Among the lines below, copy each one in which "approaches" appears.

--- INFORMATION GIVEN ---

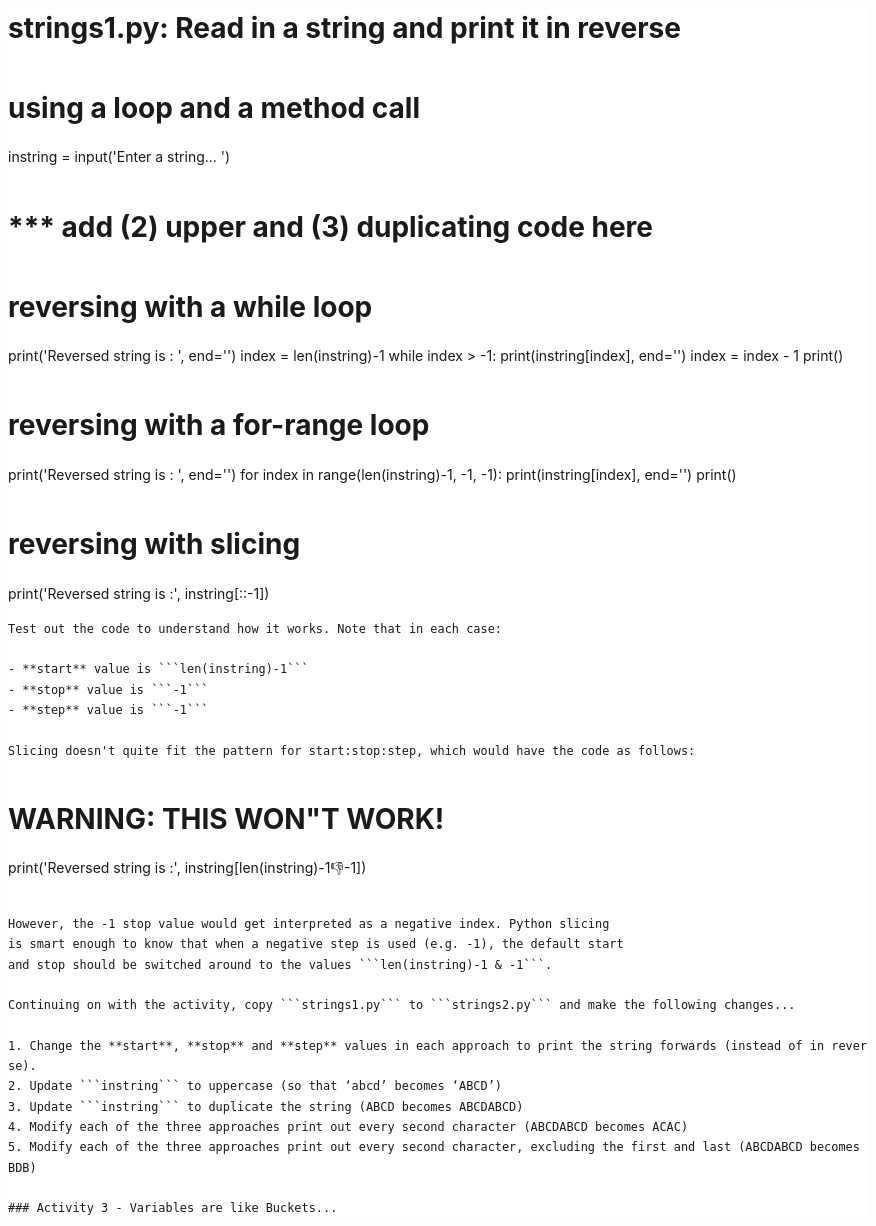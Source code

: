 #
# strings1.py: Read in a string and print it in reverse
#              using a loop and a method call

instring = input('Enter a string... ')

# *** add (2) upper and (3) duplicating code here

# reversing with a while loop
print('Reversed string is : ', end='')
index = len(instring)-1
while index > -1:
    print(instring[index], end='')
    index = index - 1
print()

# reversing with a for-range loop
print('Reversed string is : ', end='')
for index in range(len(instring)-1, -1, -1):
    print(instring[index], end='')
print()

# reversing with slicing
print('Reversed string is :', instring[::-1])
```
Test out the code to understand how it works. Note that in each case:

- **start** value is ```len(instring)-1```
- **stop** value is ```-1```
- **step** value is ```-1```

Slicing doesn't quite fit the pattern for start:stop:step, which would have the code as follows:

```
# WARNING: THIS WON"T WORK!
print('Reversed string is :', instring[len(instring)-1:-1:-1])
```

However, the -1 stop value would get interpreted as a negative index. Python slicing 
is smart enough to know that when a negative step is used (e.g. -1), the default start 
and stop should be switched around to the values ```len(instring)-1 & -1```.

Continuing on with the activity, copy ```strings1.py``` to ```strings2.py``` and make the following changes...

1. Change the **start**, **stop** and **step** values in each approach to print the string forwards (instead of in reverse).
2. Update ```instring``` to uppercase (so that ‘abcd’ becomes ‘ABCD’)
3. Update ```instring``` to duplicate the string (ABCD becomes ABCDABCD)
4. Modify each of the three approaches print out every second character (ABCDABCD becomes ACAC)
5. Modify each of the three approaches print out every second character, excluding the first and last (ABCDABCD becomes
BDB)

### Activity 3 - Variables are like Buckets...
```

---

**RESULT FOR THIS TASK:**
4. Modify each of the three approaches print out every second character (ABCDABCD becomes ACAC)
5. Modify each of the three approaches print out every second character, excluding the first and last (ABCDABCD becomes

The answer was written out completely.